§ TASK TO COMPLETE: Where the string "America" occurs in a line of the entries below, copy that line.

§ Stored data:
*** Block opens ***
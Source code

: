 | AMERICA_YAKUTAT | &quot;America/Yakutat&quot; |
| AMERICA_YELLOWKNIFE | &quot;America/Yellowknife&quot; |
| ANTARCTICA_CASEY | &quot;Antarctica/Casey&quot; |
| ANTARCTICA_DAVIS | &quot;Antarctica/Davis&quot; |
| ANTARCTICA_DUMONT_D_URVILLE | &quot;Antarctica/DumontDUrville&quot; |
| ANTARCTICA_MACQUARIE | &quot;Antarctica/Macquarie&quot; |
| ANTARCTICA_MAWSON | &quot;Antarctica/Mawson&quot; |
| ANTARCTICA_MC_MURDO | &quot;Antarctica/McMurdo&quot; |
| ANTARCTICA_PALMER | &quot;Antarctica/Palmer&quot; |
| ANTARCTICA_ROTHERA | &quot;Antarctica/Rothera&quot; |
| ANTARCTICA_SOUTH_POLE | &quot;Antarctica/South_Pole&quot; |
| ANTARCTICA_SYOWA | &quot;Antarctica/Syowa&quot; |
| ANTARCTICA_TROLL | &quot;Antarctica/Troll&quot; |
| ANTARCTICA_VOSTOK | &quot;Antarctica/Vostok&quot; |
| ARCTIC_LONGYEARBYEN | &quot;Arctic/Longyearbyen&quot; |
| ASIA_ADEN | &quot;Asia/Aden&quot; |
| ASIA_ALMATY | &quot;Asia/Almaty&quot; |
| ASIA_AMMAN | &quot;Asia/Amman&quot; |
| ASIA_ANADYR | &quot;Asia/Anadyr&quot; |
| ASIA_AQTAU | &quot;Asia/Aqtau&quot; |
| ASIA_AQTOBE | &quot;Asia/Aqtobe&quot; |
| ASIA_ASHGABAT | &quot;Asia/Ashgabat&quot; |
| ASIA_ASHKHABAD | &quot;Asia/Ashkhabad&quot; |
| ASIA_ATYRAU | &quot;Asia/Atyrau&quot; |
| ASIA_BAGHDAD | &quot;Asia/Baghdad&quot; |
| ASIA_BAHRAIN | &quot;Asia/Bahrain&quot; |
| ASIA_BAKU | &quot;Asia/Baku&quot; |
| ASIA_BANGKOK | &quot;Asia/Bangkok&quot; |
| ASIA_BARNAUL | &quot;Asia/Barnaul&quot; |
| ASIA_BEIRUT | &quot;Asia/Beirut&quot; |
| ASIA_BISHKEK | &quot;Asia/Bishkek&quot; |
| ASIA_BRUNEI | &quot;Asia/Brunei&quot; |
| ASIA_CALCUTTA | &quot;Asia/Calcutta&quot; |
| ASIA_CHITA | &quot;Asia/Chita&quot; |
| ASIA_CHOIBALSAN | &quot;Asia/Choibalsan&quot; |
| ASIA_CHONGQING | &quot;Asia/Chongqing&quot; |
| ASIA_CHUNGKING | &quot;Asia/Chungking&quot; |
*** Block closes ***
§ ANSWER TO THIS EXERCISE:
: | AMERICA_YAKUTAT | &quot;America/Yakutat&quot; |
| AMERICA_YELLOWKNIFE | &quot;America/Yellowknife&quot; |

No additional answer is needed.